**Task instructions**
Everything in the records except the pictures needs to be printed again exactly.

※

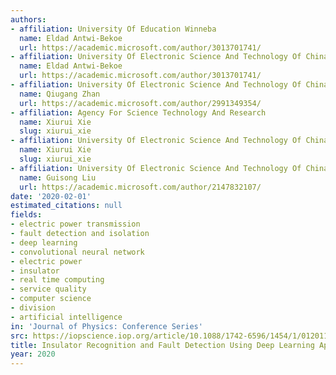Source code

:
 ```yaml
---
authors:
- affiliation: University Of Education Winneba
  name: Eldad Antwi-Bekoe
  url: https://academic.microsoft.com/author/3013701741/
- affiliation: University Of Electronic Science And Technology Of China
  name: Eldad Antwi-Bekoe
  url: https://academic.microsoft.com/author/3013701741/
- affiliation: University Of Electronic Science And Technology Of China
  name: Qiugang Zhan
  url: https://academic.microsoft.com/author/2991349354/
- affiliation: Agency For Science Technology And Research
  name: Xiurui Xie
  slug: xiurui_xie
- affiliation: University Of Electronic Science And Technology Of China
  name: Xiurui Xie
  slug: xiurui_xie
- affiliation: University Of Electronic Science And Technology Of China
  name: Guisong Liu
  url: https://academic.microsoft.com/author/2147832107/
date: '2020-02-01'
estimated_citations: null
fields:
- electric power transmission
- fault detection and isolation
- deep learning
- convolutional neural network
- electric power
- insulator
- real time computing
- service quality
- computer science
- division
- artificial intelligence
in: 'Journal of Physics: Conference Series'
src: https://iopscience.iop.org/article/10.1088/1742-6596/1454/1/012011/pdf
title: Insulator Recognition and Fault Detection Using Deep Learning Approach
year: 2020
---
```

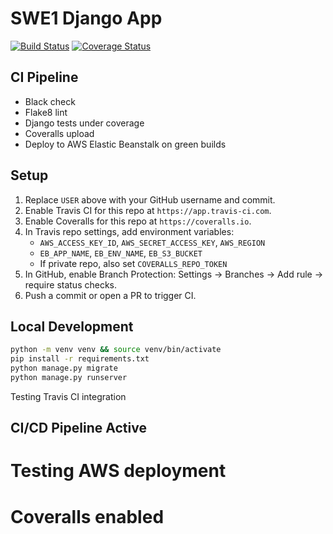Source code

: # SWE1 Django App

[![Build Status](https://app.travis-ci.com/Ishaan-debug02/swe1-app.svg?branch=main)](https://app.travis-ci.com/github/Ishaan-debug02/swe1-app)
[![Coverage Status](https://coveralls.io/repos/github/Ishaan-debug02/swe1-app/badge.svg?branch=main)](https://coveralls.io/github/Ishaan-debug02/swe1-app?branch=main)


## CI Pipeline
- Black check
- Flake8 lint
- Django tests under coverage
- Coveralls upload
- Deploy to AWS Elastic Beanstalk on green builds

## Setup
1) Replace `USER` above with your GitHub username and commit.
2) Enable Travis CI for this repo at `https://app.travis-ci.com`.
3) Enable Coveralls for this repo at `https://coveralls.io`.
4) In Travis repo settings, add environment variables:
   - `AWS_ACCESS_KEY_ID`, `AWS_SECRET_ACCESS_KEY`, `AWS_REGION`
   - `EB_APP_NAME`, `EB_ENV_NAME`, `EB_S3_BUCKET`
   - If private repo, also set `COVERALLS_REPO_TOKEN`
5) In GitHub, enable Branch Protection: Settings → Branches → Add rule → require status checks.
6) Push a commit or open a PR to trigger CI.

## Local Development
```bash
python -m venv venv && source venv/bin/activate
pip install -r requirements.txt
python manage.py migrate
python manage.py runserver
```


Testing Travis CI integration

## CI/CD Pipeline Active
# Testing AWS deployment
# Coveralls enabled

※

**Problem solution**
Source code

:
 ```yaml
---
authors:
- affiliation: University Of Education Winneba
  name: Eldad Antwi-Bekoe
  url: https://academic.microsoft.com/author/3013701741/
- affiliation: University Of Electronic Science And Technology Of China
  name: Eldad Antwi-Bekoe
  url: https://academic.microsoft.com/author/3013701741/
- affiliation: University Of Electronic Science And Technology Of China
  name: Qiugang Zhan
  url: https://academic.microsoft.com/author/2991349354/
- affiliation: Agency For Science Technology And Research
  name: Xiurui Xie
  slug: xiurui_xie
- affiliation: University Of Electronic Science And Technology Of China
  name: Xiurui Xie
  slug: xiurui_xie
- affiliation: University Of Electronic Science And Technology Of China
  name: Guisong Liu
  url: https://academic.microsoft.com/author/2147832107/
date: '2020-02-01'
estimated_citations: null
fields:
- electric power transmission
- fault detection and isolation
- deep learning
- convolutional neural network
- electric power
- insulator
- real time computing
- service quality
- computer science
- division
- artificial intelligence
in: 'Journal of Physics: Conference Series'
src: https://iopscience.iop.org/article/10.1088/1742-6596/1454/1/012011/pdf
title: Insulator Recognition and Fault Detection Using Deep Learning Approach
year: 2020
---
```

Source code

: # SWE1 Django App

[![Build Status](https://app.travis-ci.com/Ishaan-debug02/swe1-app.svg?branch=main)](https://app.travis-ci.com/github/Ishaan-debug02/swe1-app)
[![Coverage Status](https://coveralls.io/repos/github/Ishaan-debug02/swe1-app/badge.svg?branch=main)](https://coveralls.io/github/Ishaan-debug02/swe1-app?branch=main)


## CI Pipeline
- Black check
- Flake8 lint
- Django tests under coverage
- Coveralls upload
- Deploy to AWS Elastic Beanstalk on green builds

## Setup
1) Replace `USER` above with your GitHub username and commit.
2) Enable Travis CI for this repo at `https://app.travis-ci.com`.
3) Enable Coveralls for this repo at `https://coveralls.io`.
4) In Travis repo settings, add environment variables:
   - `AWS_ACCESS_KEY_ID`, `AWS_SECRET_ACCESS_KEY`, `AWS_REGION`
   - `EB_APP_NAME`, `EB_ENV_NAME`, `EB_S3_BUCKET`
   - If private repo, also set `COVERALLS_REPO_TOKEN`
5) In GitHub, enable Branch Protection: Settings → Branches → Add rule → require status checks.
6) Push a commit or open a PR to trigger CI.

## Local Development
```bash
python -m venv venv && source venv/bin/activate
pip install -r requirements.txt
python manage.py migrate
python manage.py runserver
```


Testing Travis CI integration

## CI/CD Pipeline Active
# Testing AWS deployment
# Coveralls enabled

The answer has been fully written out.